(WHAT THE TASK REQUIRES)
Go to the line below containing "To learn React, check" and print exactly from there through the line containing "fails to minify", both included. Print nothing else.

******

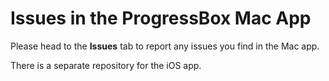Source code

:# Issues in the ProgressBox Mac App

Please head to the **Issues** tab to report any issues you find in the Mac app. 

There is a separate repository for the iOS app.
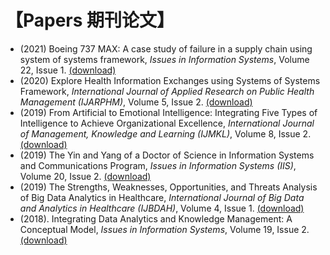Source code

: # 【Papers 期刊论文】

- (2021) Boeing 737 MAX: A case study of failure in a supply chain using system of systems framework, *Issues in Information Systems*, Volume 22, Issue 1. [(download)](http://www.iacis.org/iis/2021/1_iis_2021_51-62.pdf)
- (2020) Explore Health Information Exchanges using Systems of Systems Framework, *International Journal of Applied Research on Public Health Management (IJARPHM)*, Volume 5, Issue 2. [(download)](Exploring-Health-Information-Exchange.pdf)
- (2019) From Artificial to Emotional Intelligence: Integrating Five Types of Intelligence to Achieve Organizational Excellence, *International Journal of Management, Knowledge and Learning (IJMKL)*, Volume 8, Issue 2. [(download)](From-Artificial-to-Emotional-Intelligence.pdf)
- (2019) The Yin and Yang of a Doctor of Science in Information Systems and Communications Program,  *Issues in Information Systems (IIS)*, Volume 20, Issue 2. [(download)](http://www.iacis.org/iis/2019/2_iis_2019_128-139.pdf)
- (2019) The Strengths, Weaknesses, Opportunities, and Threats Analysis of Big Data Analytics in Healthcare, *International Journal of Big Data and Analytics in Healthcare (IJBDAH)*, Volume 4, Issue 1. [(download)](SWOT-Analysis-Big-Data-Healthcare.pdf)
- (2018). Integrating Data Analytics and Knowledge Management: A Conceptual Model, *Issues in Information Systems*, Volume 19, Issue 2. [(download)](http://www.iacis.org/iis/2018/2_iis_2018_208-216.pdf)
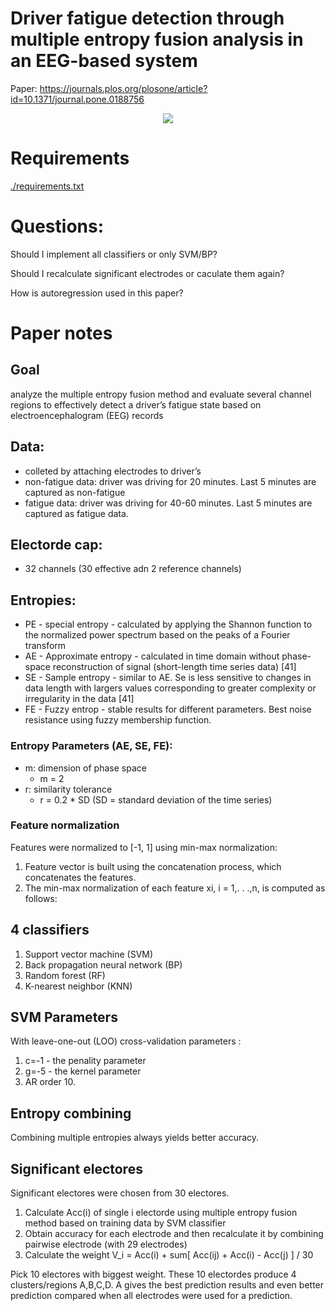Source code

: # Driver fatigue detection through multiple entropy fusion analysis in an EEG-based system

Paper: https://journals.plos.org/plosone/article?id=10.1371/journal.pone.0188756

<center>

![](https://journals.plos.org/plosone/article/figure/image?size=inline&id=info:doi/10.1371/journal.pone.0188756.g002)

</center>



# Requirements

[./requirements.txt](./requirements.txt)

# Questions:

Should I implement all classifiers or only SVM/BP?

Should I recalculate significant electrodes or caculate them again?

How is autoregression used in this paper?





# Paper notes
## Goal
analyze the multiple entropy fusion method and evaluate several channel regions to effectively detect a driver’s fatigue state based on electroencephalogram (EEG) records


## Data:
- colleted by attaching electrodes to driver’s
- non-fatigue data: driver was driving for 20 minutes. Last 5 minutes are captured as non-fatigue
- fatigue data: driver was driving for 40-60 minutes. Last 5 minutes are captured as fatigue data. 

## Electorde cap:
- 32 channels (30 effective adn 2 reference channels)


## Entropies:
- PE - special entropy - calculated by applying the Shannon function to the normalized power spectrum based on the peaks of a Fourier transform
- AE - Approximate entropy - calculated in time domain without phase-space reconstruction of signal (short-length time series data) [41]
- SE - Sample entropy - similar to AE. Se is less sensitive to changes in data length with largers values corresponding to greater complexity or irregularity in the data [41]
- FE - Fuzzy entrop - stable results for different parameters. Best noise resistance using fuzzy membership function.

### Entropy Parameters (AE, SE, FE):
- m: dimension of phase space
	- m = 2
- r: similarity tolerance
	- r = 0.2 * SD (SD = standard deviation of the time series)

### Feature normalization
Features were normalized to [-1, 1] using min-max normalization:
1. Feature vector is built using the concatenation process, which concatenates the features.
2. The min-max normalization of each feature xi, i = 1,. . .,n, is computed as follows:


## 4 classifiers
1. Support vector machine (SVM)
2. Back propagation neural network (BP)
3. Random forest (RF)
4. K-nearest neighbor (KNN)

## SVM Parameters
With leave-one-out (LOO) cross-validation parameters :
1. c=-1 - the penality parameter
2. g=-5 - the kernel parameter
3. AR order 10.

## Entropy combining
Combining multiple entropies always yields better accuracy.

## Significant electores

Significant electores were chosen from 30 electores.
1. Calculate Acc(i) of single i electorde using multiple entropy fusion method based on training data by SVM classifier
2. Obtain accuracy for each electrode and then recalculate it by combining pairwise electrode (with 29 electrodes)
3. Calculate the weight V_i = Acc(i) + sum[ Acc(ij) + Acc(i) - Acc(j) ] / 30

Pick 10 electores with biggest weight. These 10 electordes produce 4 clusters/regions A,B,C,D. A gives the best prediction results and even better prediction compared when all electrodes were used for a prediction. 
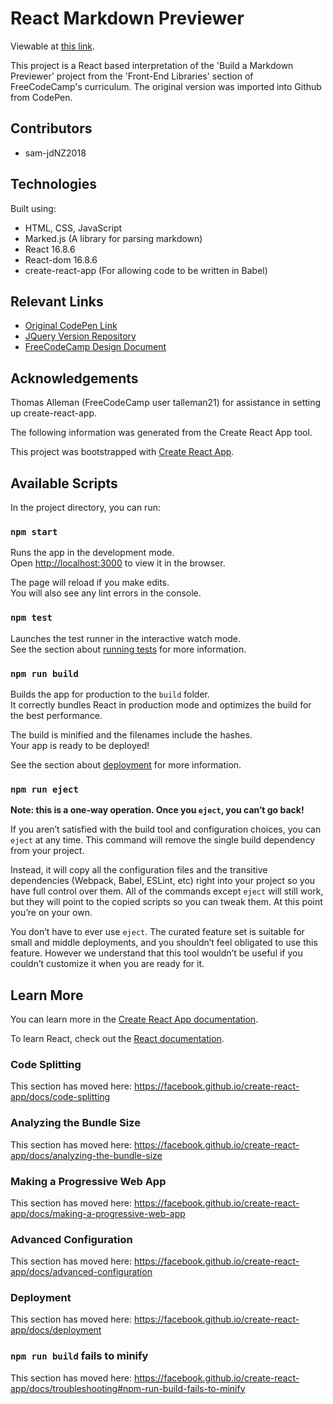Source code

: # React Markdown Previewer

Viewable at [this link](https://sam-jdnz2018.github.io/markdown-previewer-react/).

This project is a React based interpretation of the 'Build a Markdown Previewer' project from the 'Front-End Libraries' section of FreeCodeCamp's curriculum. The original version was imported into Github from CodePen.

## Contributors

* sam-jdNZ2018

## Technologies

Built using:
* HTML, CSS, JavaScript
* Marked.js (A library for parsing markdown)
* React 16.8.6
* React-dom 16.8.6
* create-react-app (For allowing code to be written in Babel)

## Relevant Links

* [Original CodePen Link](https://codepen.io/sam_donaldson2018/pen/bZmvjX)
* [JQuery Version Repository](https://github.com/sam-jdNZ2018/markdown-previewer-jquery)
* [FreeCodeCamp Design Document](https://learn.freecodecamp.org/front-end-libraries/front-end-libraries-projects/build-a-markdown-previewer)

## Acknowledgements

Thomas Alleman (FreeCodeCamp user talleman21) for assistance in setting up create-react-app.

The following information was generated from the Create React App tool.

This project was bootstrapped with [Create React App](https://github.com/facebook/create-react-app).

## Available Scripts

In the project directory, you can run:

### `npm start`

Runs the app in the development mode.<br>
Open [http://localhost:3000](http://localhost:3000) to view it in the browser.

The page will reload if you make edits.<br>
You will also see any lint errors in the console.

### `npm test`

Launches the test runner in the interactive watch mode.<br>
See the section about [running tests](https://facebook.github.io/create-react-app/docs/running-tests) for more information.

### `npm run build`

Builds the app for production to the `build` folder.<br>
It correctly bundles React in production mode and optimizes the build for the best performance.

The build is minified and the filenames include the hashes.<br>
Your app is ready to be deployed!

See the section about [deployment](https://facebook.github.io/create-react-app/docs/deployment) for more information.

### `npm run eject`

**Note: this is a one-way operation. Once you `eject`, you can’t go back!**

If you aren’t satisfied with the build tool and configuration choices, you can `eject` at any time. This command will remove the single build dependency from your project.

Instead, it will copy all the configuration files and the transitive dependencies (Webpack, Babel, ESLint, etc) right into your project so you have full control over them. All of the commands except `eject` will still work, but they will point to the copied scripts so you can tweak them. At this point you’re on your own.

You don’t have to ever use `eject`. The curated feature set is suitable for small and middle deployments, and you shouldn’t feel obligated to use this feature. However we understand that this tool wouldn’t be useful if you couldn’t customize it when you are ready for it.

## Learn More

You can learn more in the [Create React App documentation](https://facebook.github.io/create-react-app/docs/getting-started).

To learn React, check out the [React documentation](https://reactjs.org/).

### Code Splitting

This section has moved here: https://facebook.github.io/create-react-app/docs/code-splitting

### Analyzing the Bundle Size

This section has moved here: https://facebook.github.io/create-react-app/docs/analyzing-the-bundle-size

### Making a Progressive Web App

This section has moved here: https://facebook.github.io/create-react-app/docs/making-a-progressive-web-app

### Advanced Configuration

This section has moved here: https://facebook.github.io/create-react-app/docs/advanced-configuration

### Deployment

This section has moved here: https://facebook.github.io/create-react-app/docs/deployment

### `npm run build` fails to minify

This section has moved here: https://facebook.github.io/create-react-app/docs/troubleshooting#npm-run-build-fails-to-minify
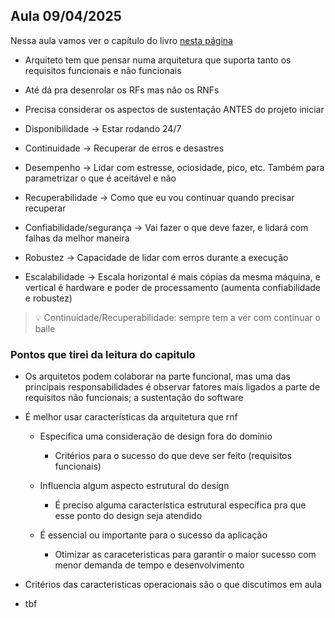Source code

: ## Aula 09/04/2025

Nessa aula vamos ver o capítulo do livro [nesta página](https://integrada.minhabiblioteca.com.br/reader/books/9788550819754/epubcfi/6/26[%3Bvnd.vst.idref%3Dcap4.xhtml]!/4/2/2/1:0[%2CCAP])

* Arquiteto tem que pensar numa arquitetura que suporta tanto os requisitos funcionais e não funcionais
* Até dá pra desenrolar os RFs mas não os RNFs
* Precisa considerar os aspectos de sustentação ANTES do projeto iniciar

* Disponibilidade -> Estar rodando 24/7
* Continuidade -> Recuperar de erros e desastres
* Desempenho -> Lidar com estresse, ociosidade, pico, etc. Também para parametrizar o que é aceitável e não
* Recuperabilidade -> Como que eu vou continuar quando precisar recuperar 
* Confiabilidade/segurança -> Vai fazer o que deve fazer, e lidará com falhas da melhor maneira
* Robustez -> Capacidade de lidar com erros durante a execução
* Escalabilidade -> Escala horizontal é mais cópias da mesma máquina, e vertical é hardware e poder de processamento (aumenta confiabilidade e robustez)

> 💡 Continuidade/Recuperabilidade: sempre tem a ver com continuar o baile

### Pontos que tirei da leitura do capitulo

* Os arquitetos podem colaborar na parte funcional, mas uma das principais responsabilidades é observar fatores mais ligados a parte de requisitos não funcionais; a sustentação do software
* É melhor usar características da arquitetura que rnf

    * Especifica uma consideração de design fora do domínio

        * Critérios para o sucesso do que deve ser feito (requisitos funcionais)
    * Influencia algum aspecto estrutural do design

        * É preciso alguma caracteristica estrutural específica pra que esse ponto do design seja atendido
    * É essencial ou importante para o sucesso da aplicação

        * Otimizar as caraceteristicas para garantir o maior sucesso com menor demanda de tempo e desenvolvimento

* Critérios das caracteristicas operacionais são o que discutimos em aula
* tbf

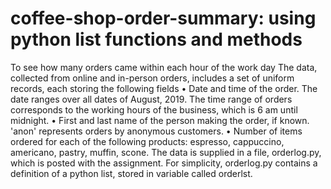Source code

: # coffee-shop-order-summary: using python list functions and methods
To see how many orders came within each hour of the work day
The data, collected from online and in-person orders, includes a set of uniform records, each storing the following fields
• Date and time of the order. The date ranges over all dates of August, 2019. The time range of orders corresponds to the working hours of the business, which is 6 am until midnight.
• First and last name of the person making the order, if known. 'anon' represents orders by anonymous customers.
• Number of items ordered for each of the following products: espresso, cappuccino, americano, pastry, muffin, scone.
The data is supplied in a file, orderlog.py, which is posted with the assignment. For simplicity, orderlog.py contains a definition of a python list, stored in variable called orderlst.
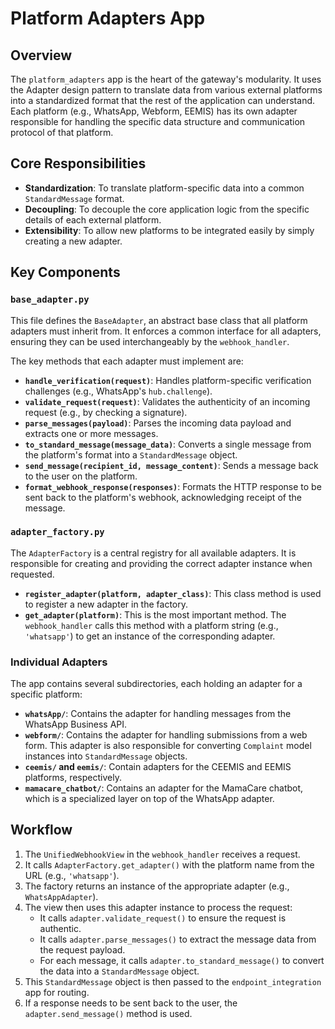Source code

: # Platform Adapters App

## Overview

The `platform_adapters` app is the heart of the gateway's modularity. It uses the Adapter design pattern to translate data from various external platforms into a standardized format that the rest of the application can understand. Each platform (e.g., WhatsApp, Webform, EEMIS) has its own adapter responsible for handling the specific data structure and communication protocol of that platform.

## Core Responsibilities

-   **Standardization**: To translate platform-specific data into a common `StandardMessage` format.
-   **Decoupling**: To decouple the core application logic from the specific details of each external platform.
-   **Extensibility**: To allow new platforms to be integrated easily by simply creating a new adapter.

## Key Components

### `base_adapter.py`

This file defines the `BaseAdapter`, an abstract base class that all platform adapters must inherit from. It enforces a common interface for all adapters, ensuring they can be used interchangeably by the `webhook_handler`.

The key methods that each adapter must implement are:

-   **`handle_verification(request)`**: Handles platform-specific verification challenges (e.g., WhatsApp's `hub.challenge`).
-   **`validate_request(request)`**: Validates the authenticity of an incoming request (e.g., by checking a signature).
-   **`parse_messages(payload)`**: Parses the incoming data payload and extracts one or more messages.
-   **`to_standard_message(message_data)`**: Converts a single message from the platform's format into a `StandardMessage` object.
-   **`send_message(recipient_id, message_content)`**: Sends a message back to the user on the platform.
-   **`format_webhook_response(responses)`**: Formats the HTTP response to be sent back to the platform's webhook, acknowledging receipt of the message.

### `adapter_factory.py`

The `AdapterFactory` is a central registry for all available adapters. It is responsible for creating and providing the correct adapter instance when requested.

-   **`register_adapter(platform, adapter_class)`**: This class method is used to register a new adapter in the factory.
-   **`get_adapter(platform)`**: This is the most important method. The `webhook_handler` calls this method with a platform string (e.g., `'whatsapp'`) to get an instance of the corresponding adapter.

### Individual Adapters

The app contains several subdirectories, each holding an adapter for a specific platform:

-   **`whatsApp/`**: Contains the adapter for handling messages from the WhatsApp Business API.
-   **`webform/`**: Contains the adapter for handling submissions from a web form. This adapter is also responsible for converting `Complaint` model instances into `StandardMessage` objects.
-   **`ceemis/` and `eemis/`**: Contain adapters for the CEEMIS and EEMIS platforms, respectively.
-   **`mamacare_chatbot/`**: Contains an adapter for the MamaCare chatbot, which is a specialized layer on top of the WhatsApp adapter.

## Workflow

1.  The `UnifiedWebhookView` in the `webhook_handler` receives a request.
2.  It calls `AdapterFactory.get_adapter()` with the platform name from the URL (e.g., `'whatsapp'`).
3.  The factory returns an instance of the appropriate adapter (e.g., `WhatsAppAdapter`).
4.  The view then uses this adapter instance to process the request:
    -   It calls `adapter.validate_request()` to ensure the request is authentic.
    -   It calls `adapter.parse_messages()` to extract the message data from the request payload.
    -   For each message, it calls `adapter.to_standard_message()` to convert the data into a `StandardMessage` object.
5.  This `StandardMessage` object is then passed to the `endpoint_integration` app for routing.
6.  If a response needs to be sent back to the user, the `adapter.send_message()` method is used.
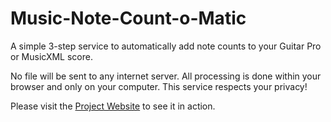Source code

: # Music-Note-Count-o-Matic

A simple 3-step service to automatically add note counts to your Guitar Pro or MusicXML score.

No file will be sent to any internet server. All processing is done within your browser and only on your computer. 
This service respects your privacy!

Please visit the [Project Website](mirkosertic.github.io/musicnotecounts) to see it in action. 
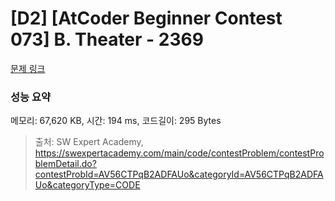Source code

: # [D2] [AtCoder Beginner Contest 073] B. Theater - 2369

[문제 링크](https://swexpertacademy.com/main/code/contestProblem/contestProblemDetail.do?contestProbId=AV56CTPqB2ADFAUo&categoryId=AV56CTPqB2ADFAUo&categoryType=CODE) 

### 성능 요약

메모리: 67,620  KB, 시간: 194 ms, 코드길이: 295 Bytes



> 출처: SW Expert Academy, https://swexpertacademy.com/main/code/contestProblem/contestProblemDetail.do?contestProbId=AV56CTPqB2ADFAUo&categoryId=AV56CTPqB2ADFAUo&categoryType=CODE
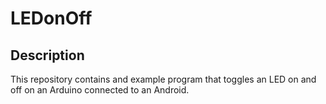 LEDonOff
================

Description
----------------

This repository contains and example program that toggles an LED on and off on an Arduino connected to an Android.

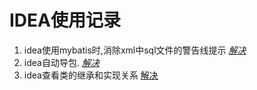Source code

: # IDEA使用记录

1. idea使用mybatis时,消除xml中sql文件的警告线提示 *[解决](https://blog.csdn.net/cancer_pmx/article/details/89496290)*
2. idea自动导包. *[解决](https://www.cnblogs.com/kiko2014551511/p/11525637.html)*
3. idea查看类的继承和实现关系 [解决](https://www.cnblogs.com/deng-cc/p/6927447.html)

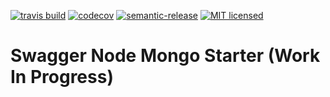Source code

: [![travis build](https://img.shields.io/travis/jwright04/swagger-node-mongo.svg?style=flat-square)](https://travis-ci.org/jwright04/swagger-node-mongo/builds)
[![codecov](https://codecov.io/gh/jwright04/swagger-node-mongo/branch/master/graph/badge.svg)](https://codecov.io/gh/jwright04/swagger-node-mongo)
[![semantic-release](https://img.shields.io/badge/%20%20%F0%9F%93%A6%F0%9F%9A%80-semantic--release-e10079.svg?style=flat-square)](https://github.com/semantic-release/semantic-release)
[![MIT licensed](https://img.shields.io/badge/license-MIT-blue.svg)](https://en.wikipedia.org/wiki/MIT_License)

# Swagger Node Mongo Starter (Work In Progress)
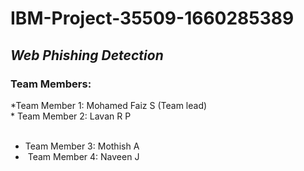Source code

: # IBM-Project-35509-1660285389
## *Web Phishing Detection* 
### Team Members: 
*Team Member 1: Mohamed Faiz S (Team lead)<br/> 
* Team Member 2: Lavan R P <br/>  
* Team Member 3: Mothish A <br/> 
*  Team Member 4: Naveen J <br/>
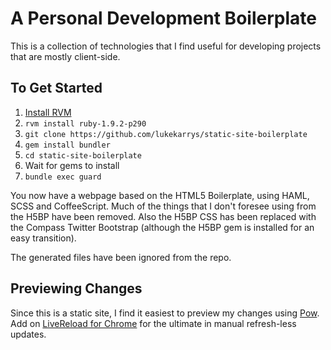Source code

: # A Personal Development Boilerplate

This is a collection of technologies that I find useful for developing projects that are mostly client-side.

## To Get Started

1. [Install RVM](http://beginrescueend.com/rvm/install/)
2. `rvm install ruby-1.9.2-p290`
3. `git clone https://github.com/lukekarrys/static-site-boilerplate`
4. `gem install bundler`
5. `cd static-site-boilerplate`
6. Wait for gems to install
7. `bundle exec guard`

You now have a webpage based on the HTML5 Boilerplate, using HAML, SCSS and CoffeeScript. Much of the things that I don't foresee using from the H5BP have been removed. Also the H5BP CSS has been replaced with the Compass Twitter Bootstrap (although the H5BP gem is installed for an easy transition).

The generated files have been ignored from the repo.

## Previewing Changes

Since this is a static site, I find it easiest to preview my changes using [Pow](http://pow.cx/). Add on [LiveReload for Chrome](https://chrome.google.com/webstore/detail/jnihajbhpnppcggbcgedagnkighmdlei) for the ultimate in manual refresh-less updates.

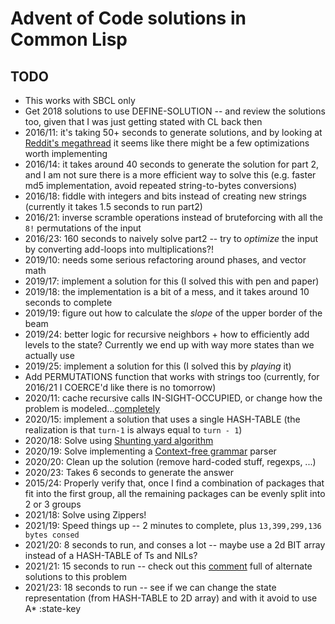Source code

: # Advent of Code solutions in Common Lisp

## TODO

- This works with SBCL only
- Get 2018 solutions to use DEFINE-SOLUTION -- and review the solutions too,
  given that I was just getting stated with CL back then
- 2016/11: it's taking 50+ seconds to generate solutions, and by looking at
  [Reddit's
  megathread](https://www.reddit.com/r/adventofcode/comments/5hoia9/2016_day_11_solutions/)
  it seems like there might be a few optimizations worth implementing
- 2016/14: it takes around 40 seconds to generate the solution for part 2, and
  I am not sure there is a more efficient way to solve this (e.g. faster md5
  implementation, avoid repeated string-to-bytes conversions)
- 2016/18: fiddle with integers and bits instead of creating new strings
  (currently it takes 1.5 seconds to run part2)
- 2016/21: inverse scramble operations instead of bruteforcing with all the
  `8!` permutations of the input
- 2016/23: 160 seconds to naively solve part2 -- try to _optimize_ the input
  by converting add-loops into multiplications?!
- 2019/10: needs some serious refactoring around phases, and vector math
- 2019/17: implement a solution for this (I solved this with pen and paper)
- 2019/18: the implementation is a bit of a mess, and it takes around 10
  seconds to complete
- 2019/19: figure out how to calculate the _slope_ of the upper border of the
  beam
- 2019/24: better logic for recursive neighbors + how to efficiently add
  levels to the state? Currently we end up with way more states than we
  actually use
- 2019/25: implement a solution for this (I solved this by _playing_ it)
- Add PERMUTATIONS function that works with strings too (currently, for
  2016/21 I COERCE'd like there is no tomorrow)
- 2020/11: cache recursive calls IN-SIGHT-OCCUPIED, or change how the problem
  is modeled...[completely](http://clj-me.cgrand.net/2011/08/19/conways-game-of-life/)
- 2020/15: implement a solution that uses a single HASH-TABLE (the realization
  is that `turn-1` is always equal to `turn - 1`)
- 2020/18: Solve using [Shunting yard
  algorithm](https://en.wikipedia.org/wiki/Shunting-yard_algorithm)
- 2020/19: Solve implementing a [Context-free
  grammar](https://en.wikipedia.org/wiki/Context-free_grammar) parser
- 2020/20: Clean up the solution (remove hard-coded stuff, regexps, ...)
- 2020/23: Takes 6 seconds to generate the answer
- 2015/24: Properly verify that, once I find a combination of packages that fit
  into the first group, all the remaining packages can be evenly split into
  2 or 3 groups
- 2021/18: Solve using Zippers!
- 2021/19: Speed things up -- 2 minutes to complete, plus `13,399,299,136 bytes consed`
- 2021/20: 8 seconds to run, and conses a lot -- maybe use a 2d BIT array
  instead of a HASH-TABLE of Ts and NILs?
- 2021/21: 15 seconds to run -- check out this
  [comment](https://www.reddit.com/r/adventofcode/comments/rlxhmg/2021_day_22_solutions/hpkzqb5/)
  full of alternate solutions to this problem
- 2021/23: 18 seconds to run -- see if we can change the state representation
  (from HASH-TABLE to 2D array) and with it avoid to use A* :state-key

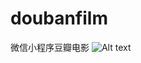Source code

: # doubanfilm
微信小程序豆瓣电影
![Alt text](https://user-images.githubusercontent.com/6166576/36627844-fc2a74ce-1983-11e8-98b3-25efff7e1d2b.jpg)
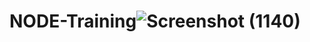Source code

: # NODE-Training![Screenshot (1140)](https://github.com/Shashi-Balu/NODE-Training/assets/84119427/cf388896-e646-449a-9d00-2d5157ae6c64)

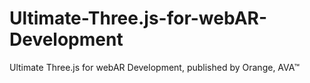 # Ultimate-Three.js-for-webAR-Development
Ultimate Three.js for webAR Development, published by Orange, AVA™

******

(PROBLEM SOLUTION)
To learn React, check out the [React documentation](https://reactjs.org/).

### Code Splitting

This section has moved here: https://facebook.github.io/create-react-app/docs/code-splitting

### Analyzing the Bundle Size

This section has moved here: https://facebook.github.io/create-react-app/docs/analyzing-the-bundle-size

### Making a Progressive Web App

This section has moved here: https://facebook.github.io/create-react-app/docs/making-a-progressive-web-app

### Advanced Configuration

This section has moved here: https://facebook.github.io/create-react-app/docs/advanced-configuration

### Deployment

This section has moved here: https://facebook.github.io/create-react-app/docs/deployment

### `npm run build` fails to minify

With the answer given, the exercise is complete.